# [EXERCISE DIRECTIONS]
Return exactly the lines below, starting with the one that has "- Comprehensive field" and going on through the one that has "- Method signatures".

--- ENTRIES SUPPLIED Enclosed Below ---

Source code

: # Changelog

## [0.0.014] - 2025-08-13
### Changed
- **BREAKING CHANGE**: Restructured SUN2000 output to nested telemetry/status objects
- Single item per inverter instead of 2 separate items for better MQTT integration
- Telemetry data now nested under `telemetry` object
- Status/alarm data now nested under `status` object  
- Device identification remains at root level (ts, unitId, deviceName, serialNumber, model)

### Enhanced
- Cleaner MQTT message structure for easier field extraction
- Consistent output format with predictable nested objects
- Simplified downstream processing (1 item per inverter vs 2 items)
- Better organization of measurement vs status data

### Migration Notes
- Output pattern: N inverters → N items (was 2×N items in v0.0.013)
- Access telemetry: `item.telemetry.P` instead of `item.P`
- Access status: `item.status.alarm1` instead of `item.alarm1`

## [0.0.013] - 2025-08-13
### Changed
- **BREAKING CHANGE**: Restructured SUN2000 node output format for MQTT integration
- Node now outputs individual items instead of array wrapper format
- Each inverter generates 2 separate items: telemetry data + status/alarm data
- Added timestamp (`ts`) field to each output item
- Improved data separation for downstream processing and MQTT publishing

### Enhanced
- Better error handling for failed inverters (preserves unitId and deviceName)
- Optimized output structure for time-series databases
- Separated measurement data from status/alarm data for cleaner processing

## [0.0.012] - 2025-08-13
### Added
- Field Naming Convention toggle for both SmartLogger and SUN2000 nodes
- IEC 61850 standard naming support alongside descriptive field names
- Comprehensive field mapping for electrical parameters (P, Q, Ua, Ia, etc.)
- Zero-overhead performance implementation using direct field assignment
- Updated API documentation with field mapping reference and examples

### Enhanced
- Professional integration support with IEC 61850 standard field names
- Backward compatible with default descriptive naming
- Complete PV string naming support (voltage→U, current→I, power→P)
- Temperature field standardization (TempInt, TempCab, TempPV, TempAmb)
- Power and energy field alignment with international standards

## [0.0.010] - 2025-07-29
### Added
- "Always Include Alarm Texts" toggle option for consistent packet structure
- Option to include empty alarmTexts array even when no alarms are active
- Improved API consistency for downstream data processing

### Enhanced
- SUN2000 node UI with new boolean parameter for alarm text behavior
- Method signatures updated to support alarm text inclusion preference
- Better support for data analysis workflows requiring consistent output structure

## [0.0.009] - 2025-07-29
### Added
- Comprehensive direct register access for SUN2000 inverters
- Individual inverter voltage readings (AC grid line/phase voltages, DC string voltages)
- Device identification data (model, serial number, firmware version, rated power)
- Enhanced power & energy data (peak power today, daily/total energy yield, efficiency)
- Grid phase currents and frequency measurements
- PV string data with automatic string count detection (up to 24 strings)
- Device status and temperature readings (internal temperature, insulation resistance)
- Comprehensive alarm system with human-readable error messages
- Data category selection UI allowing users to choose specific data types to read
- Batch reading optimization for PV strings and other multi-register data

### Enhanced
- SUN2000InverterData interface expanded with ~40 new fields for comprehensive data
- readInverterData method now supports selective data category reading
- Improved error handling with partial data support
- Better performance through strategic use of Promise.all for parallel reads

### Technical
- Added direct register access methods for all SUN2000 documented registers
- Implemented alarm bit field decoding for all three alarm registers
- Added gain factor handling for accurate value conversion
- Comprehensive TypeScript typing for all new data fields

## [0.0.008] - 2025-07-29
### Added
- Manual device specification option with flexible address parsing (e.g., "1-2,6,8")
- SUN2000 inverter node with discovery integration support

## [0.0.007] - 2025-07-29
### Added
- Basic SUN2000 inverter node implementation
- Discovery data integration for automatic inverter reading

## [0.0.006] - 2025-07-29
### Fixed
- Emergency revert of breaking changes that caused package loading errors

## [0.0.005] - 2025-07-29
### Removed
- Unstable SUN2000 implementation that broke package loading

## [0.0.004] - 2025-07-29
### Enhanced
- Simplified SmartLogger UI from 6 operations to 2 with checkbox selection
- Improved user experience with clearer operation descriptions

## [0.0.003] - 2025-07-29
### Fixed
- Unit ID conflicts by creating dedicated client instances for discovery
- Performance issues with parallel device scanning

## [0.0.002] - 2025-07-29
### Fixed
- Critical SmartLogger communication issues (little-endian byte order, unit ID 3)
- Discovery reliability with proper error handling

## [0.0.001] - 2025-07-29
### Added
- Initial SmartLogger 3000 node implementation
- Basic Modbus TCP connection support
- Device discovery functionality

--- End of Enclosed ENTRIES SUPPLIED ---

# [TASK OUTPUT]
- Comprehensive field mapping for electrical parameters (P, Q, Ua, Ia, etc.)
- Zero-overhead performance implementation using direct field assignment
- Updated API documentation with field mapping reference and examples

### Enhanced
- Professional integration support with IEC 61850 standard field names
- Backward compatible with default descriptive naming
- Complete PV string naming support (voltage→U, current→I, power→P)
- Temperature field standardization (TempInt, TempCab, TempPV, TempAmb)
- Power and energy field alignment with international standards

## [0.0.010] - 2025-07-29
### Added
- "Always Include Alarm Texts" toggle option for consistent packet structure
- Option to include empty alarmTexts array even when no alarms are active
- Improved API consistency for downstream data processing

### Enhanced
- SUN2000 node UI with new boolean parameter for alarm text behavior
- Method signatures updated to support alarm text inclusion preference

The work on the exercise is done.